Coaches and captains
- Head coach: Wayne Wilson (11th season)
- Assistant coaches: Brian Hills
- Captain(s): Dan Ringwald Stevan Matic
- Alternate captain(s): Sean Murphy Andrew Favot

= 2009–10 RIT Tigers men's ice hockey season =

The 2009–10 RIT Tigers men's ice hockey season was the Tigers' 45th season of varsity hockey and fifth at the NCAA Division I level. They represented Rochester Institute of Technology in the 2009–10 NCAA Division I men's ice hockey season. The team was coached by Wayne Wilson in his eleventh season as the program's head coach and played most of their home games at the Frank Ritter Memorial Ice Arena. One home game was played at the Blue Cross Arena in downtown Rochester, New York.

The season was highlighted by the Tigers' first Atlantic Hockey tournament title, first Division I NCAA tournament appearance, victories over Denver and New Hampshire to win the East Regional, and the team's first Frozen Four appearance.

The team was the Chairman's Choice for induction into the Frontier Field Walk of Fame in 2010, in recognition of their Frozen Four berth.

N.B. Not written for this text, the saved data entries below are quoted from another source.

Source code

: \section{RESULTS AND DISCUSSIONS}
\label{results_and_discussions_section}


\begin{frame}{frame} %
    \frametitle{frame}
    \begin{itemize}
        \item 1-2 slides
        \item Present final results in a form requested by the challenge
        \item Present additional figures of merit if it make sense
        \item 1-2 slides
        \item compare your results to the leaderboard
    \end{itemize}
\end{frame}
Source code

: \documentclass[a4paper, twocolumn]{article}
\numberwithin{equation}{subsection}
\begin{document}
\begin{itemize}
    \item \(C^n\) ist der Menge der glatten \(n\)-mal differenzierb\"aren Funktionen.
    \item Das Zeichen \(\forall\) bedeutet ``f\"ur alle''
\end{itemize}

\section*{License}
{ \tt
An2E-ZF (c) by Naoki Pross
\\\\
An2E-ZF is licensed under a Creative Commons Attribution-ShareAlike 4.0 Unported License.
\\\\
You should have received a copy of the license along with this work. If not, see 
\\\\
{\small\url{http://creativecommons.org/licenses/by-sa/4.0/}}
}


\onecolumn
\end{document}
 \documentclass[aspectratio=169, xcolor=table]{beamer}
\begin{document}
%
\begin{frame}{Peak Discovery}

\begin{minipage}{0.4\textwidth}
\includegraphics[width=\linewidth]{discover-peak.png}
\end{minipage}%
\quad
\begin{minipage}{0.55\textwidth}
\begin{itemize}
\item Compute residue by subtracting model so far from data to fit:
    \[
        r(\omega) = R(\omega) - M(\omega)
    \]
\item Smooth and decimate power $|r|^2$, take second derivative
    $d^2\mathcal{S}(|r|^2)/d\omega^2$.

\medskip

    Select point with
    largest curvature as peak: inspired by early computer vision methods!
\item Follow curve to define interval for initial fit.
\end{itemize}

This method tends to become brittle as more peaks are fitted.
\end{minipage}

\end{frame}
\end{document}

The Rochester Red Wings honored the RIT Men’s Hockey team at Frontier Field on May 17, 2010. Any fans who wore RIT gear received $1 off the purchase of their tickets. As part of a pre-game ceremony, Head Coach Wayne Wilson and RIT President Bill Destler were on hand to accept a key to the city and a proclamation from Monroe County Executive Maggie Brooks. RIT captain Dan Ringwald threw out the ceremonial first pitch.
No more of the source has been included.